I’m in charge of the cake. It was chocolate. It had Nestlé’s Quik in it. (There’s a confession for you.) It had buttercream icing. I always make the cake. I feel like it puts me in touch with the elemental aspects of motherhood: that is, I get to lick the bowl. All my childhood, all I ever thought on the day before my birthday was “Someday I will be old enough to make my own cakes and to lick the bowl all by myself.” Of course, what I really meant was “Someday I will be old enough to make my
own cakes and eat all the batter instead of pouring it into the pan.” Unfortunately I reckoned without the children. The older child helped me make the cake for the younger one. At one point, in violation of decent human standards, I found myself wrestling with him over who would lick the spoon. I lost.
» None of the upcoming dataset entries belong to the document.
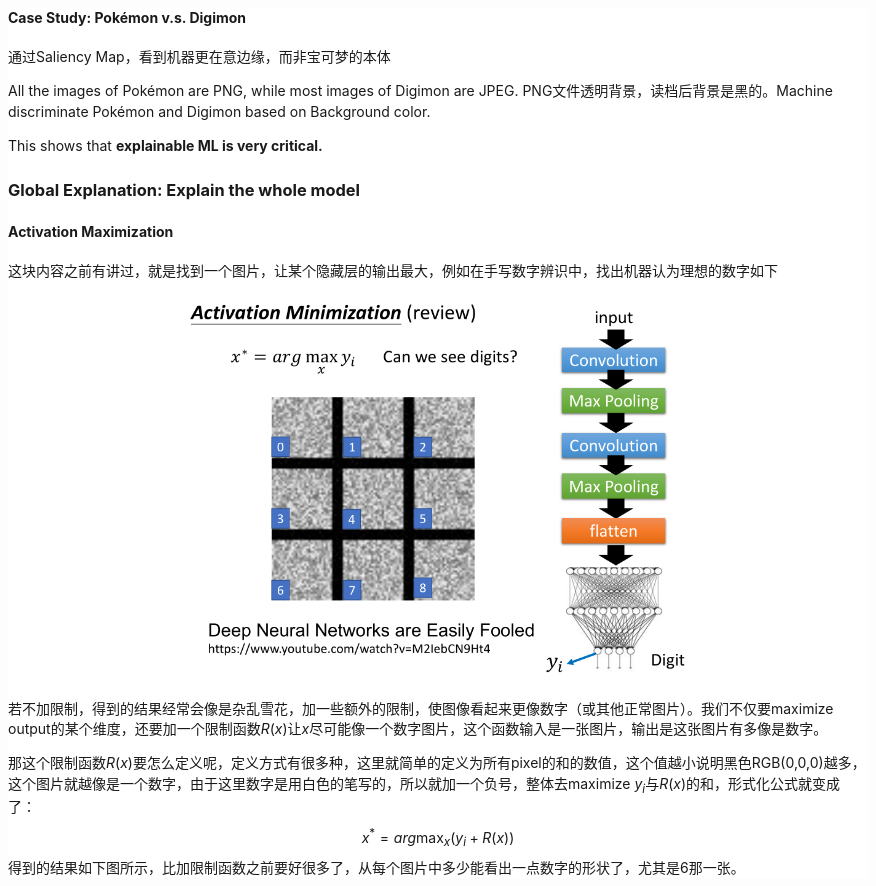 #### Case Study: Pokémon v.s. Digimon

通过Saliency Map，看到机器更在意边缘，而非宝可梦的本体

All the images of Pokémon are PNG, while most images of Digimon are JPEG. PNG文件透明背景，读档后背景是黑的。Machine discriminate Pokémon and Digimon based on Background color. 

This shows that **explainable ML is very critical.**

### Global Explanation: Explain the whole model

#### Activation Maximization

这块内容之前有讲过，就是找到一个图片，让某个隐藏层的输出最大，例如在手写数字辨识中，找出机器认为理想的数字如下

<center><img src="ML2020.assets/image-20210216165949518.png" width="60%"/></center>

若不加限制，得到的结果经常会像是杂乱雪花，加一些额外的限制，使图像看起来更像数字（或其他正常图片）。我们不仅要maximize output的某个维度，还要加一个限制函数$R(x)$让$x$尽可能像一个数字图片，这个函数输入是一张图片，输出是这张图片有多像是数字。

那这个限制函数$R(x)$要怎么定义呢，定义方式有很多种，这里就简单的定义为所有pixel的和的数值，这个值越小说明黑色RGB(0,0,0)越多，这个图片就越像是一个数字，由于这里数字是用白色的笔写的，所以就加一个负号，整体去maximize $y_i$与$R(x)$的和，形式化公式就变成了：
$$
x^* = arg \max_{x}( y_i + R(x) )
$$
得到的结果如下图所示，比加限制函数之前要好很多了，从每个图片中多少能看出一点数字的形状了，尤其是6那一张。
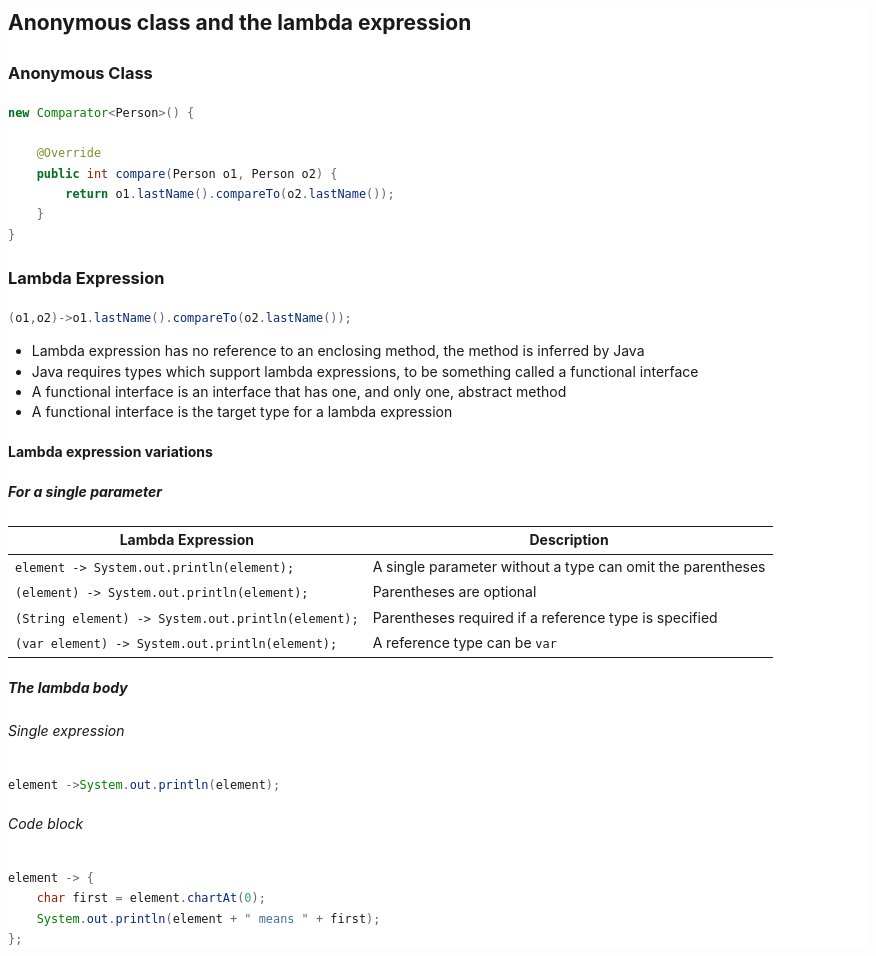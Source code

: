 ## Anonymous class and the lambda expression

### Anonymous Class

```java
new Comparator<Person>() {

    @Override
    public int compare(Person o1, Person o2) {
        return o1.lastName().compareTo(o2.lastName());
    }
}
```

### Lambda Expression

```java
(o1,o2)->o1.lastName().compareTo(o2.lastName());
```

* Lambda expression has no reference to an enclosing method, the method is inferred by Java
* Java requires types which support lambda expressions, to be something called a functional interface
* A functional interface is an interface that has one, and only one, abstract method
* A functional interface is the target type for a lambda expression

#### Lambda expression variations

##### For a single parameter

| Lambda Expression                                  | Description                                                |
|----------------------------------------------------|------------------------------------------------------------|
| `element -> System.out.println(element);`          | A single parameter without a type can omit the parentheses |
| `(element) -> System.out.println(element);`        | Parentheses are optional                                   |
| `(String element) -> System.out.println(element);` | Parentheses required if a reference type is specified      |
| `(var element) -> System.out.println(element);`    | A reference type can be `var`                              |

##### The lambda body

###### Single expression

```java
element ->System.out.println(element);
```

###### Code block

```java
element -> {
    char first = element.chartAt(0);
    System.out.println(element + " means " + first);
}; 
```
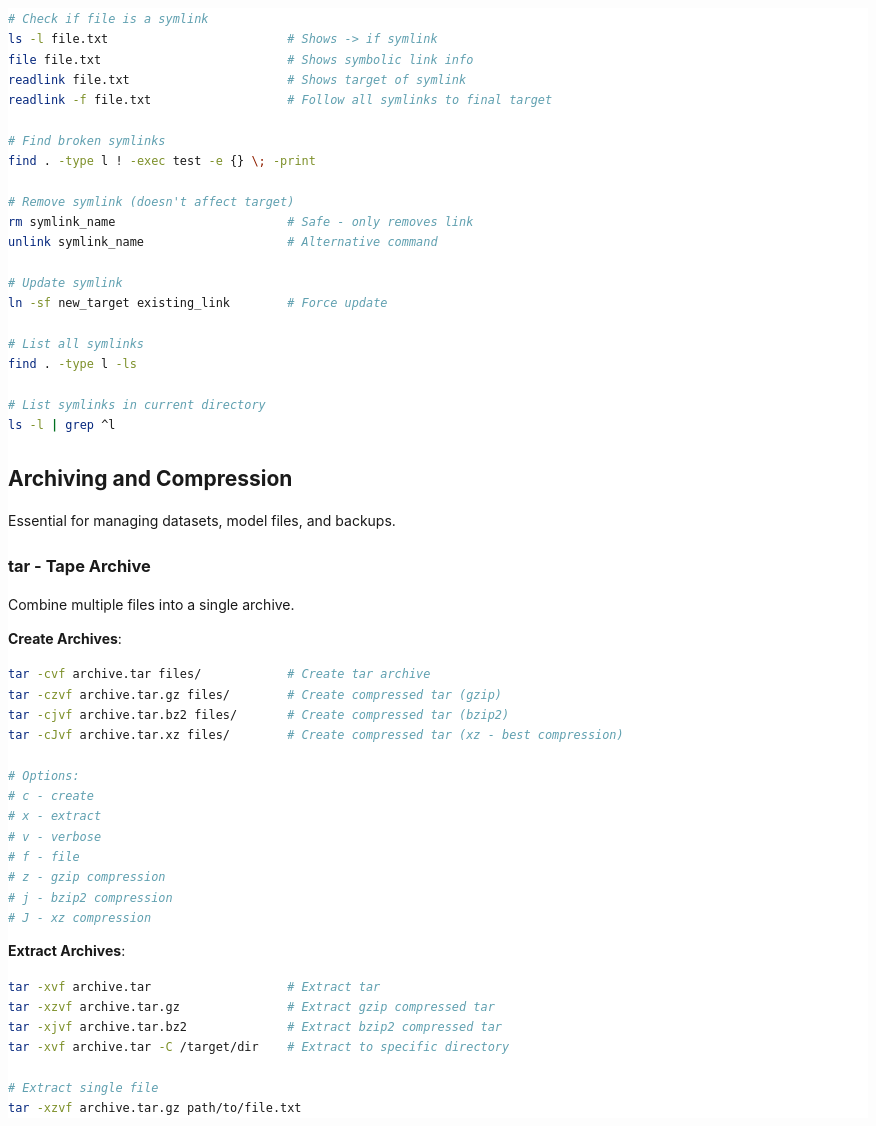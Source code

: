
 ```bash
# Check if file is a symlink
ls -l file.txt                         # Shows -> if symlink
file file.txt                          # Shows symbolic link info
readlink file.txt                      # Shows target of symlink
readlink -f file.txt                   # Follow all symlinks to final target

# Find broken symlinks
find . -type l ! -exec test -e {} \; -print

# Remove symlink (doesn't affect target)
rm symlink_name                        # Safe - only removes link
unlink symlink_name                    # Alternative command

# Update symlink
ln -sf new_target existing_link        # Force update

# List all symlinks
find . -type l -ls

# List symlinks in current directory
ls -l | grep ^l
```

## Archiving and Compression

Essential for managing datasets, model files, and backups.

### tar - Tape Archive

Combine multiple files into a single archive.

**Create Archives**:
```bash
tar -cvf archive.tar files/            # Create tar archive
tar -czvf archive.tar.gz files/        # Create compressed tar (gzip)
tar -cjvf archive.tar.bz2 files/       # Create compressed tar (bzip2)
tar -cJvf archive.tar.xz files/        # Create compressed tar (xz - best compression)

# Options:
# c - create
# x - extract
# v - verbose
# f - file
# z - gzip compression
# j - bzip2 compression
# J - xz compression
```

**Extract Archives**:
```bash
tar -xvf archive.tar                   # Extract tar
tar -xzvf archive.tar.gz               # Extract gzip compressed tar
tar -xjvf archive.tar.bz2              # Extract bzip2 compressed tar
tar -xvf archive.tar -C /target/dir    # Extract to specific directory

# Extract single file
tar -xzvf archive.tar.gz path/to/file.txt
```
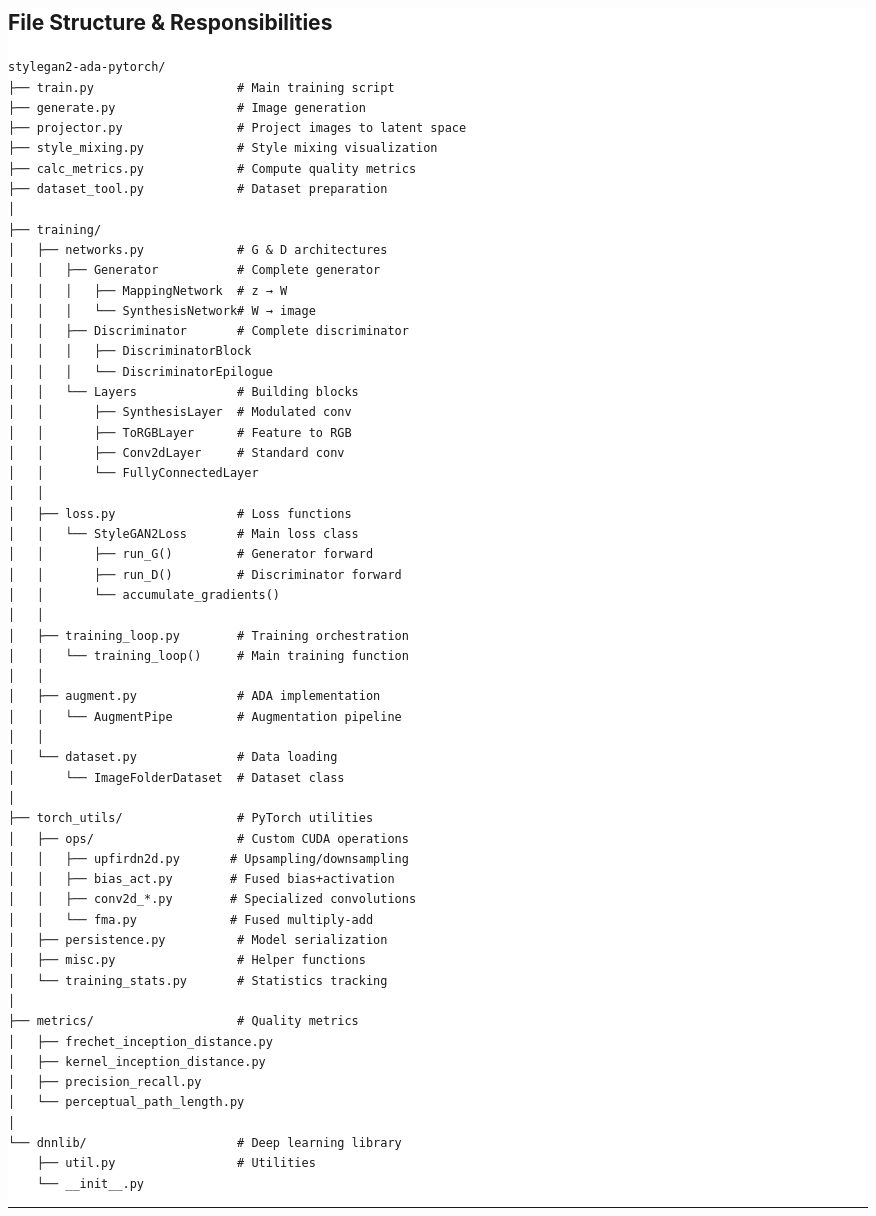 
## File Structure & Responsibilities

```
stylegan2-ada-pytorch/
├── train.py                    # Main training script
├── generate.py                 # Image generation
├── projector.py                # Project images to latent space
├── style_mixing.py             # Style mixing visualization
├── calc_metrics.py             # Compute quality metrics
├── dataset_tool.py             # Dataset preparation
│
├── training/
│   ├── networks.py             # G & D architectures
│   │   ├── Generator           # Complete generator
│   │   │   ├── MappingNetwork  # z → W
│   │   │   └── SynthesisNetwork# W → image
│   │   ├── Discriminator       # Complete discriminator
│   │   │   ├── DiscriminatorBlock
│   │   │   └── DiscriminatorEpilogue
│   │   └── Layers              # Building blocks
│   │       ├── SynthesisLayer  # Modulated conv
│   │       ├── ToRGBLayer      # Feature to RGB
│   │       ├── Conv2dLayer     # Standard conv
│   │       └── FullyConnectedLayer
│   │
│   ├── loss.py                 # Loss functions
│   │   └── StyleGAN2Loss       # Main loss class
│   │       ├── run_G()         # Generator forward
│   │       ├── run_D()         # Discriminator forward
│   │       └── accumulate_gradients()
│   │
│   ├── training_loop.py        # Training orchestration
│   │   └── training_loop()     # Main training function
│   │
│   ├── augment.py              # ADA implementation
│   │   └── AugmentPipe         # Augmentation pipeline
│   │
│   └── dataset.py              # Data loading
│       └── ImageFolderDataset  # Dataset class
│
├── torch_utils/                # PyTorch utilities
│   ├── ops/                    # Custom CUDA operations
│   │   ├── upfirdn2d.py       # Upsampling/downsampling
│   │   ├── bias_act.py        # Fused bias+activation
│   │   ├── conv2d_*.py        # Specialized convolutions
│   │   └── fma.py             # Fused multiply-add
│   ├── persistence.py          # Model serialization
│   ├── misc.py                 # Helper functions
│   └── training_stats.py       # Statistics tracking
│
├── metrics/                    # Quality metrics
│   ├── frechet_inception_distance.py
│   ├── kernel_inception_distance.py
│   ├── precision_recall.py
│   └── perceptual_path_length.py
│
└── dnnlib/                     # Deep learning library
    ├── util.py                 # Utilities
    └── __init__.py
```

---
I will make his cake in the dead of night, while visions of styracasaurus dance in his head, and I will get the spoon and the mixer blades. We are losing the birthday-party wars, but I will win some small battles. Next year, enough wine.

A SECRET LIFE

M
y elder boy admits to having a girlfriend. I am sure it is Rebecca. No? What about Alexia? No again. Sonia? Jo-Ann? Sarah? No. No. No.

“Miss King,” he says impatiently, amazed that I could be so dim.

Miss King is his preschool teacher this year. She overcame unbelievable odds to win his heart. The unbelievable odds were the much beloved Mrs. Frank. She was last year’s passion. Now she has faded into the glow of fond remembrance.

“What do you like best about Miss King?”

“I can’t tell you.”

And so his secret life begins.

I remember the first stirrings of my own, when I squirreled away contraband in my desk at school, safe from my mother’s eyes (except for the sanitized view offered on parents’ night). The power of that secret life, contained as it was in a cheap powder-blue Leatherette diary with a tin key, and the exhilaration: the feeling of being on
my own, of hating my bag lunches because they represented a connection, however tenuous, to adults back home. I lobbed the hard-boiled egg on which my mother had painted a picture of a princess into the trash, and bought packaged cupcakes instead.

All over America we children sauntered home at 3:00
P
.
M
. with the same answer to the same question: What did you do in school today? Nothing. The houses that were havens slowly turned into massive invasions of privacy except for the room at the end of the hall with the single bed, the yellow flowered curtains, the bulletin board and the books. My bedroom door had a sign: Keep Out. This Means You! The “i” was dotted with a daisy.